Emscripten: an LLVM to JavaScript compiler - stephenjudkins
http://code.google.com/p/emscripten/

======
jrockway
I'm tempted to compile node.js to LLVM bitcode, then compile it to JavaScript
and then run it with node.js. Self-hosting!

------
agazso
This is cool for porting existing C/C++ libraries to the web without actually
having to rewrite it in Javascript.

Similar project for Flash is Alchemy:
<http://labs.adobe.com/technologies/alchemy/>

------
icefox
This is really really cool. I have ported various c/c++ code based to
javascript and have thought about doing this myself.
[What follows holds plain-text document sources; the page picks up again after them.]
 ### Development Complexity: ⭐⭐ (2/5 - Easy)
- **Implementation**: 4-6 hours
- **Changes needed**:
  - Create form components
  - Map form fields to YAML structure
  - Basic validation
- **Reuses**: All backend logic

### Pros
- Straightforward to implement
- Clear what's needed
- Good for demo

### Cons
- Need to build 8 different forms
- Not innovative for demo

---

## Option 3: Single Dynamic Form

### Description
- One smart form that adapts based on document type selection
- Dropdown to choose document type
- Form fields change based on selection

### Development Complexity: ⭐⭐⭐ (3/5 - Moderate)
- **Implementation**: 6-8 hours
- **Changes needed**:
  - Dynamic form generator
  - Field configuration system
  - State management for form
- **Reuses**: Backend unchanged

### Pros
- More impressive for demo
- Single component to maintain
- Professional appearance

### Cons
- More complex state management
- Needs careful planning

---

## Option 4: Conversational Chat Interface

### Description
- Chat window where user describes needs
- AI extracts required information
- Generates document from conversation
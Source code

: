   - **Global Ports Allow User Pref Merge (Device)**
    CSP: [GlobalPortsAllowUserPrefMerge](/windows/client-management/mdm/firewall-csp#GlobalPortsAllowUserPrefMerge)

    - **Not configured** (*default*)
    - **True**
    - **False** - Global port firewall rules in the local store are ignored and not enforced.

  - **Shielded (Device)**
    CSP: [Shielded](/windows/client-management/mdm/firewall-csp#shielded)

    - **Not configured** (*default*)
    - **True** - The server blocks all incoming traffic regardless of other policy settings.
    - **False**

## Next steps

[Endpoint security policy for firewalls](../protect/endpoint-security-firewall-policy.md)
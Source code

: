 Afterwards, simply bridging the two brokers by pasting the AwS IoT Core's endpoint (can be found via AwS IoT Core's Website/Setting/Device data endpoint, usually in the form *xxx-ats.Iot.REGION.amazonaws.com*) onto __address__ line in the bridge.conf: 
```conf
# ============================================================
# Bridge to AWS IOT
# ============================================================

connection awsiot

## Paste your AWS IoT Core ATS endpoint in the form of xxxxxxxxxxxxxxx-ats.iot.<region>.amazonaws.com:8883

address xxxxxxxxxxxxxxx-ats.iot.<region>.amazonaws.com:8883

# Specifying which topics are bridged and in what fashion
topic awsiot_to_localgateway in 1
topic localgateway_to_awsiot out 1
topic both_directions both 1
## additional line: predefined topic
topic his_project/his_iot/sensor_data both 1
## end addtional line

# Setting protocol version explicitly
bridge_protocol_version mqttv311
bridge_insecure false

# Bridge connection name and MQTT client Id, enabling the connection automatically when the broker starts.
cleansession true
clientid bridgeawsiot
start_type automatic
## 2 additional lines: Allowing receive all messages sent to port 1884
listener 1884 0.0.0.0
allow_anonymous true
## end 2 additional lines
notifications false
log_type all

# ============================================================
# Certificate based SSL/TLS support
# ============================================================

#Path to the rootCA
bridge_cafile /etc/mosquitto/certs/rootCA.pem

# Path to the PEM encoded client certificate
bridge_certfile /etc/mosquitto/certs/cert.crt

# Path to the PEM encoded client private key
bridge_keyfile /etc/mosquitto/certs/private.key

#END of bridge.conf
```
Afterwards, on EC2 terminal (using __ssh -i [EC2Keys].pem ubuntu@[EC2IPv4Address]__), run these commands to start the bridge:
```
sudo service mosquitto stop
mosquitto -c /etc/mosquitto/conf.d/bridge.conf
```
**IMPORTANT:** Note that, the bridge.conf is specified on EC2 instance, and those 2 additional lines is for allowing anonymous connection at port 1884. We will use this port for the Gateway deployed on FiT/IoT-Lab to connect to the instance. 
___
No doubt some really cool
demos will come out of this.

One interesting hacks to be build on this would be to optimize the resulting
javascript so it can be compressed the best.

------
jhuni
Right now we take JavaScript code and we compile it to ObfuScript (obfuscated
JavaScript).

It would be much better to have a variety of languages as front-ends and a
real assembly language as a back-end.

------
DrJosiah
The quality of the output is quite good, considering the intermediate
representation. Also, I am totally blown away that there are Lua and CPython
demos.

------
kls
I would like to see one that goes the other way.I would love to be able to
write JavaScript and compile it to run via the LLVM.